In 2026 the federal residential solar tax credit has ended, but California incentives remain. The SGIP rebate helps pay for home batteries, the state property-tax exclusion runs through December 31, 2026, and net billing credits still apply. Available programs depend on your utility and equipment.
The incentive landscape shifted in 2026. The big federal residential credit ended, but several California-specific incentives remain valuable. This guide lays out what is still available, what ended, and how to make the most of the programs that apply to your home.
The Active-Solar Property-Tax Exclusion
California excludes the added assessed value of a new solar or solar-plus-storage system from your property taxes. Solar typically adds meaningful value to a home, and this exclusion means that value does not raise your tax bill. To qualify, the system must be operational before January 1, 2027, which makes 2026 a clear window to act.
Battery Rebates Through SGIP
The Self-Generation Incentive Program provides rebates for home battery storage. In 2026 the largest amounts are reserved for income-qualified households and homes in high-fire-threat districts. Funding is limited and reserved quickly, so eligibility and current availability are confirmed during your assessment, and the paperwork is handled for you if you qualify.

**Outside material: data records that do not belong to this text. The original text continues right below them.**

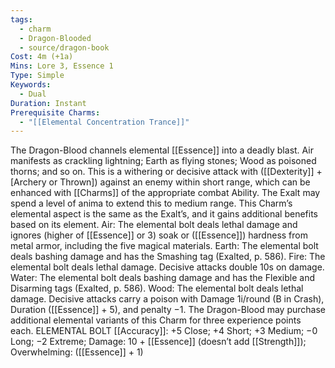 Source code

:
 ```yaml
---
tags:
  - charm
  - Dragon-Blooded
  - source/dragon-book
Cost: 4m (+1a)
Mins: Lore 3, Essence 1
Type: Simple
Keywords:
  - Dual
Duration: Instant
Prerequisite Charms:
  - "[[Elemental Concentration Trance]]"
---
```

The Dragon-Blood channels elemental [[Essence]] into a deadly blast. Air manifests as crackling lightning; Earth as flying stones; Wood as poisoned thorns; and so on. This is a withering or decisive attack with ([[Dexterity]] + [Archery or Thrown]) against an enemy within short range, which can be enhanced with [[Charms]] of the appropriate combat Ability. The Exalt may spend a level of anima to extend this to medium range. This Charm’s elemental aspect is the same as the Exalt’s, and it gains additional benefits based on its element. Air: The elemental bolt deals lethal damage and ignores (higher of [[Essence]] or 3) soak or ([[Essence]]) hardness from metal armor, including the five magical materials. Earth: The elemental bolt deals bashing damage and has the Smashing tag (Exalted, p. 586). Fire: The elemental bolt deals lethal damage. Decisive attacks double 10s on damage. Water: The elemental bolt deals bashing damage and has the Flexible and Disarming tags (Exalted, p. 586). Wood: The elemental bolt deals lethal damage. Decisive attacks carry a poison with Damage 1i/round (B in Crash), Duration ([[Essence]] + 5), and penalty −1. The Dragon-Blood may purchase additional elemental variants of this Charm for three experience points each. ELEMENTAL BOLT [[Accuracy]]: +5 Close; +4 Short; +3 Medium; −0 Long; −2 Extreme; Damage: 10 + [[Essence]] (doesn’t add [[Strength]]); Overwhelming: ([[Essence]] + 1) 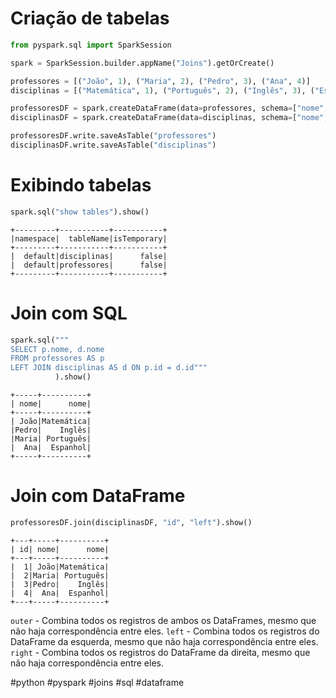 # Criação de tabelas


```python
from pyspark.sql import SparkSession

spark = SparkSession.builder.appName("Joins").getOrCreate()

professores = [("João", 1), ("Maria", 2), ("Pedro", 3), ("Ana", 4)]
disciplinas = [("Matemática", 1), ("Português", 2), ("Inglês", 3), ("Espanhol", 4)]

professoresDF = spark.createDataFrame(data=professores, schema=["nome", "id"])
disciplinasDF = spark.createDataFrame(data=disciplinas, schema=["nome", "id"])

professoresDF.write.saveAsTable("professores")
disciplinasDF.write.saveAsTable("disciplinas")
```

                                                                                    

# Exibindo tabelas


```python
spark.sql("show tables").show()
```

    +---------+-----------+-----------+
    |namespace|  tableName|isTemporary|
    +---------+-----------+-----------+
    |  default|disciplinas|      false|
    |  default|professores|      false|
    +---------+-----------+-----------+
    
    

# Join com SQL


```python
spark.sql("""
SELECT p.nome, d.nome
FROM professores AS p
LEFT JOIN disciplinas AS d ON p.id = d.id"""
          ).show()
```

    +-----+----------+
    | nome|      nome|
    +-----+----------+
    | João|Matemática|
    |Pedro|    Inglês|
    |Maria| Português|
    |  Ana|  Espanhol|
    +-----+----------+
    
    

# Join com DataFrame


```python
professoresDF.join(disciplinasDF, "id", "left").show()
```

    +---+-----+----------+
    | id| nome|      nome|
    +---+-----+----------+
    |  1| João|Matemática|
    |  2|Maria| Português|
    |  3|Pedro|    Inglês|
    |  4|  Ana|  Espanhol|
    +---+-----+----------+
    
    

`outer` - Combina todos os registros de ambos os DataFrames, mesmo que não haja correspondência entre eles.
`left` - Combina todos os registros do DataFrame da esquerda, mesmo que não haja correspondência entre eles.
`right` - Combina todos os registros do DataFrame da direita, mesmo que não haja correspondência entre eles.


#python #pyspark #joins #sql #dataframe
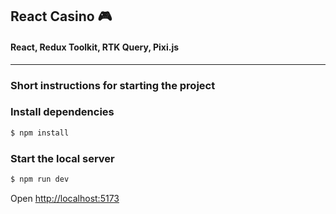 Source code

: ## React Casino 🎮

#### React, Redux Toolkit, RTK Query, Pixi.js

---

### Short instructions for starting the project

### Install dependencies

```bash
$ npm install
```

### Start the local server

```bash
$ npm run dev
```

Open [http://localhost:5173](http://localhost:5173)
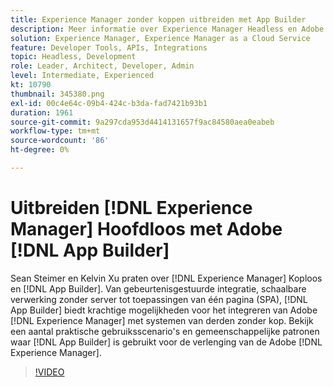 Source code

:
 ```yaml
---
title: Experience Manager zonder koppen uitbreiden met App Builder
description: Meer informatie over Experience Manager Headless en Adobe App Builder. AEM integreren met systemen van derden, van gebeurtenisgestuurde integratie, schaalbare verwerking zonder server tot toepassingen van één pagina (SPA).
solution: Experience Manager, Experience Manager as a Cloud Service
feature: Developer Tools, APIs, Integrations
topic: Headless, Development
role: Leader, Architect, Developer, Admin
level: Intermediate, Experienced
kt: 10790
thumbnail: 345380.png
exl-id: 00c4e64c-09b4-424c-b3da-fad7421b93b1
duration: 1961
source-git-commit: 9a297cda953d4414131657f9ac84580aea0eabeb
workflow-type: tm+mt
source-wordcount: '86'
ht-degree: 0%

---
```


# Uitbreiden [!DNL Experience Manager] Hoofdloos met Adobe [!DNL App Builder]

Sean Steimer en Kelvin Xu praten over [!DNL Experience Manager] Koploos en [!DNL App Builder]. Van gebeurtenisgestuurde integratie, schaalbare verwerking zonder server tot toepassingen van één pagina (SPA), [!DNL App Builder] biedt krachtige mogelijkheden voor het integreren van Adobe [!DNL Experience Manager] met systemen van derden zonder kop. Bekijk een aantal praktische gebruiksscenario&#39;s en gemeenschappelijke patronen waar [!DNL App Builder] is gebruikt voor de verlenging van de Adobe [!DNL Experience Manager].

>[!VIDEO](https://video.tv.adobe.com/v/345380/?quality=12&learn=on)
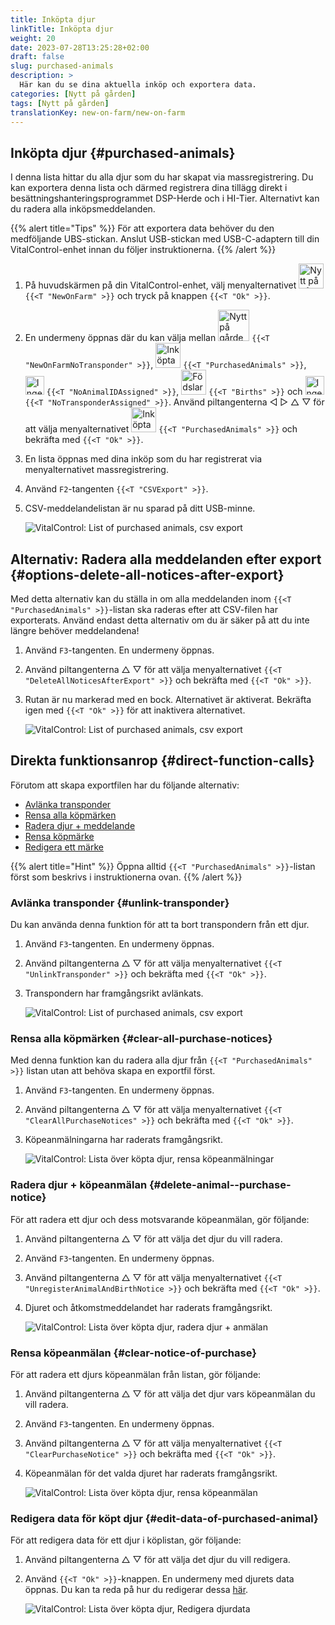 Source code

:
 ```yaml
---
title: Inköpta djur
linkTitle: Inköpta djur
weight: 20
date: 2023-07-28T13:25:28+02:00
draft: false
slug: purchased-animals
description: >
  Här kan du se dina aktuella inköp och exportera data.
categories: [Nytt på gården]
tags: [Nytt på gården]
translationKey: new-on-farm/new-on-farm
---
```

## Inköpta djur {#purchased-animals}

I denna lista hittar du alla djur som du har skapat via massregistrering. Du kan exportera denna lista och därmed registrera dina tillägg direkt i besättningshanteringsprogrammet DSP-Herde och i HI-Tier. Alternativt kan du radera alla inköpsmeddelanden.

{{% alert title="Tips" %}}
För att exportera data behöver du den medföljande UBS-stickan. Anslut USB-stickan med USB-C-adaptern till din VitalControl-enhet innan du följer instruktionerna.
{{% /alert %}}

1. På huvudskärmen på din VitalControl-enhet, välj menyalternativet <img src="/icons/main/new-on-farm.svg" width="40" align="bottom" alt="Nytt på gården" /> `{{<T "NewOnFarm" >}}` och tryck på knappen `{{<T "Ok" >}}`.

2. En undermeny öppnas där du kan välja mellan <img src="/icons/registration/new-on-farm-no-transponder.svg" width="50" align="bottom" alt="Nytt på gården, ingen transponder" /> `{{<T "NewOnFarmNoTransponder" >}}`, <img src="/icons/main/new-on-farm.svg" width="40" align="bottom" alt="Inköpta djur" /> `{{<T "PurchasedAnimals" >}}`, <img src="/icons/registration/no-eartag-number.svg" width="30" align="bottom" alt="Ingen nationell djur-ID" /> `{{<T "NoAnimalIDAssigned" >}}`, <img src="/icons/main/births.svg" width="40" align="bottom" alt="Födslar" /> `{{<T "Births" >}}` och <img src="/icons/registration/no-transponder.svg" width="30" align="bottom" alt="Ingen transponder tilldelad" /> `{{<T "NoTransponderAssigned" >}}`. Använd piltangenterna ◁ ▷ △ ▽ för att välja menyalternativet <img src="/icons/main/new-on-farm.svg" width="40" align="bottom" alt="Inköpta djur" /> `{{<T "PurchasedAnimals" >}}` och bekräfta med `{{<T "Ok" >}}`.

3. En lista öppnas med dina inköp som du har registrerat via menyalternativet massregistrering.


4. Använd `F2`-tangenten `{{<T "CSVExport" >}}`.

5. CSV-meddelandelistan är nu sparad på ditt USB-minne.

    ![VitalControl: List of purchased animals, csv export](../images/purchasedanimals.png "Purchased animals, csv export ")

## Alternativ: Radera alla meddelanden efter export {#options-delete-all-notices-after-export}

Med detta alternativ kan du ställa in om alla meddelanden inom `{{<T "PurchasedAnimals" >}}`-listan ska raderas efter att CSV-filen har exporterats. Använd endast detta alternativ om du är säker på att du inte längre behöver meddelandena!

1. Använd `F3`-tangenten. En undermeny öppnas.

2. Använd piltangenterna △ ▽ för att välja menyalternativet `{{<T "DeleteAllNoticesAfterExport" >}}` och bekräfta med `{{<T "Ok" >}}`.

3. Rutan är nu markerad med en bock. Alternativet är aktiverat. Bekräfta igen med `{{<T "Ok" >}}` för att inaktivera alternativet.

    ![VitalControl: List of purchased animals, csv export](../images/delete-all.png "Delete all notices after export")    

## Direkta funktionsanrop {#direct-function-calls}

Förutom att skapa exportfilen har du följande alternativ:

- [Avlänka transponder](#unlink-transponder)
- [Rensa alla köpmärken](#clear-all-purchase-notices)
- [Radera djur + meddelande](#delete-animal--purchase-notice)
- [Rensa köpmärke](#clear-notice-of-purchase)
- [Redigera ett märke](#edit-data-of-purchased-animal)

{{% alert title="Hint" %}}
Öppna alltid `{{<T "PurchasedAnimals" >}}`-listan först som beskrivs i instruktionerna ovan.
{{% /alert %}}

### Avlänka transponder {#unlink-transponder}

Du kan använda denna funktion för att ta bort transpondern från ett djur.

1. Använd `F3`-tangenten. En undermeny öppnas.

2. Använd piltangenterna △ ▽ för att välja menyalternativet `{{<T "UnlinkTransponder" >}}` och bekräfta med `{{<T "Ok" >}}`.

3. Transpondern har framgångsrikt avlänkats.

    ![VitalControl: List of purchased animals, csv export](../images/unlink-transponder.png "Purchased animals, unlink transponder")

### Rensa alla köpmärken {#clear-all-purchase-notices}

Med denna funktion kan du radera alla djur från `{{<T "PurchasedAnimals" >}}` listan utan att behöva skapa en exportfil först.

1. Använd `F3`-tangenten. En undermeny öppnas.

2. Använd piltangenterna △ ▽ för att välja menyalternativet `{{<T "ClearAllPurchaseNotices" >}}` och bekräfta med `{{<T "Ok" >}}`.

3. Köpeanmälningarna har raderats framgångsrikt.

    ![VitalControl: Lista över köpta djur, rensa köpeanmälningar](../images/clear.png "Rensa alla köpeanmälningar")

### Radera djur + köpeanmälan {#delete-animal--purchase-notice}

För att radera ett djur och dess motsvarande köpeanmälan, gör följande:

1. Använd piltangenterna △ ▽ för att välja det djur du vill radera.

2. Använd `F3`-tangenten. En undermeny öppnas.

3. Använd piltangenterna △ ▽ för att välja menyalternativet `{{<T "UnregisterAnimalAndBirthNotice >}}` och bekräfta med `{{<T "Ok" >}}`.

4. Djuret och åtkomstmeddelandet har raderats framgångsrikt.

    ![VitalControl: Lista över köpta djur, radera djur + anmälan](../images/delete.png "Radera djur + anmälan")

### Rensa köpeanmälan {#clear-notice-of-purchase}

För att radera ett djurs köpeanmälan från listan, gör följande:

1. Använd piltangenterna △ ▽ för att välja det djur vars köpeanmälan du vill radera.

2. Använd `F3`-tangenten. En undermeny öppnas.

3. Använd piltangenterna △ ▽ för att välja menyalternativet `{{<T "ClearPurchaseNotice" >}}` och bekräfta med `{{<T "Ok" >}}`.

4. Köpeanmälan för det valda djuret har raderats framgångsrikt.

    ![VitalControl: Lista över köpta djur, rensa köpeanmälan](../images/clearnotice.png "Rensa köpeanmälan")

### Redigera data för köpt djur {#edit-data-of-purchased-animal}

För att redigera data för ett djur i köplistan, gör följande:

1. Använd piltangenterna △ ▽ för att välja det djur du vill redigera.

2. Använd `{{<T "Ok" >}}`-knappen. En undermeny med djurets data öppnas. Du kan ta reda på hur du redigerar dessa [här](/en/docs/actions/edit/#edit-animal-data).

    ![VitalControl: Lista över köpta djur, Redigera djurdata](../images/edit.png "Redigera data för köpt djur")
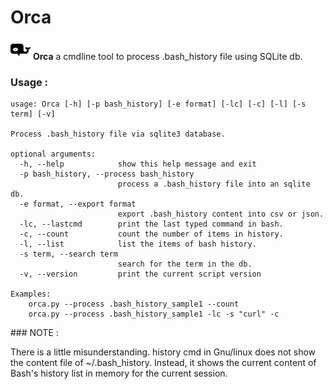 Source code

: # Orca
 <img src="orca.png" /> **Orca** a cmdline tool to process .bash_history file using SQLite db. 

### Usage :

```
usage: Orca [-h] [-p bash_history] [-e format] [-lc] [-c] [-l] [-s term] [-v]

Process .bash_history file via sqlite3 database.

optional arguments:
  -h, --help            show this help message and exit
  -p bash_history, --process bash_history
                        process a .bash_history file into an sqlite db.
  -e format, --export format
                        export .bash_history content into csv or json.
  -lc, --lastcmd        print the last typed command in bash.
  -c, --count           count the number of items in history.
  -l, --list            list the items of bash history.
  -s term, --search term
                        search for the term in the db.
  -v, --version         print the current script version

Examples: 
    orca.py --process .bash_history_sample1 --count
    orca.py --process .bash_history_sample1 -lc -s "curl" -c
  ```


### NOTE :

There is a little misunderstanding. history cmd in Gnu/linux does not show the content file of ~/.bash_history.
Instead, it shows the current content of Bash's history list in memory for the current session.

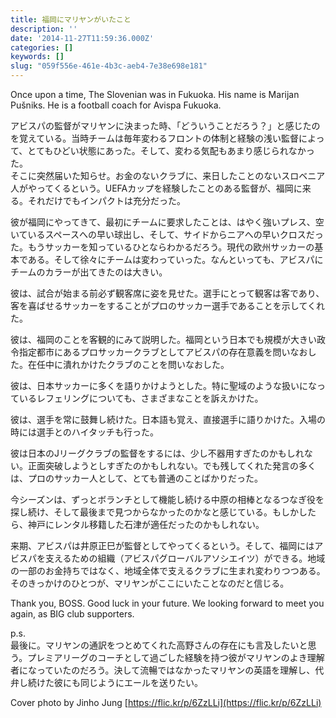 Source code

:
 ```yaml
---
title: 福岡にマリヤンがいたこと
description: ''
date: '2014-11-27T11:59:36.000Z'
categories: []
keywords: []
slug: "059f556e-461e-4b3c-aeb4-7e38e698e181"
---
```

Once upon a time, The Slovenian was in Fukuoka. His name is Marijan Pušniks. He is a football coach for Avispa Fukuoka.

アビスパの監督がマリヤンに決まった時、「どういうことだろう？」と感じたのを覚えている。当時チームは毎年変わるフロントの体制と経験の浅い監督によって、とてもひどい状態にあった。そして、変わる気配もあまり感じられなかった。  
そこに突然届いた知らせ。お金のないクラブに、来日したことのないスロベニア人がやってくるという。UEFAカップを経験したことのある監督が、福岡に来る。それだけでもインパクトは充分だった。

彼が福岡にやってきて、最初にチームに要求したことは、はやく強いプレス、空いているスペースへの早い球出し、そして、サイドからニアへの早いクロスだった。もうサッカーを知っているひとならわかるだろう。現代の欧州サッカーの基本である。そして徐々にチームは変わっていった。なんといっても、アビスパにチームのカラーが出てきたのは大きい。

彼は、試合が始まる前必ず観客席に姿を見せた。選手にとって観客は客であり、客を喜ばせるサッカーをすることがプロのサッカー選手であることを示してくれた。

彼は、福岡のことを客観的にみて説明した。福岡という日本でも規模が大きい政令指定都市にあるプロサッカークラブとしてアビスパの存在意義を問いなおした。在任中に潰れかけたクラブのことを問いなおした。

彼は、日本サッカーに多くを語りかけようとした。特に聖域のような扱いになっているレフェリングについても、さまざまなことを訴えかけた。

彼は、選手を常に鼓舞し続けた。日本語も覚え、直接選手に語りかけた。入場の時には選手とのハイタッチも行った。

彼は日本のJリーグクラブの監督をするには、少し不器用すぎたのかもしれない。正面突破しようとしすぎたのかもしれない。でも残してくれた発言の多くは、プロのサッカー人として、とても普通のことばかりだった。

今シーズンは、ずっとボランチとして機能し続ける中原の相棒となるつなぎ役を探し続け、そして最後まで見つからなかったのかなと感じている。もしかしたら、神戸にレンタル移籍した石津が適任だったのかもしれない。

来期、アビスパは井原正巳が監督としてやってくるという。そして、福岡にはアビスパを支えるための組織（アビスパグローバルアソシエイツ）ができる。地域の一部のお金持ちではなく、地域全体で支えるクラブに生まれ変わりつつある。そのきっかけのひとつが、マリヤンがここにいたことなのだと信じる。

Thank you, BOSS. Good luck in your future. We looking forward to meet you again, as BIG club supporters.

p.s.  
最後に。マリヤンの通訳をつとめてくれた高野さんの存在にも言及したいと思う。プレミアリーグのコーチとして過ごした経験を持つ彼がマリヤンのよき理解者になっていたのだろう。決して流暢ではなかったマリヤンの英語を理解し、代弁し続けた彼にも同じようにエールを送りたい。

Cover photo by Jinho Jung [https://flic.kr/p/6ZzLLi](https://flic.kr/p/6ZzLLi)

What Ended and What Replaced It
The federal residential clean energy credit, Section 25D, ended for systems placed in service after December 31, 2025. For 2026 buyers purchasing outright, that 30 percent credit is no longer available.
One federal pathway remains for homeowners: a solar lease or power purchase agreement. In those arrangements the provider owns the system and claims the commercial credit, passing part of the value through to you as a lower monthly rate.
- Property-tax exclusion on added home value, system operational before January 1, 2027.
- Self-Generation Incentive Program battery rebates, mainly income-qualified and high-fire-risk.
- Sales-tax treatment that reduces effective system cost.
- Lease and power purchase agreements as the remaining federal-value pathway.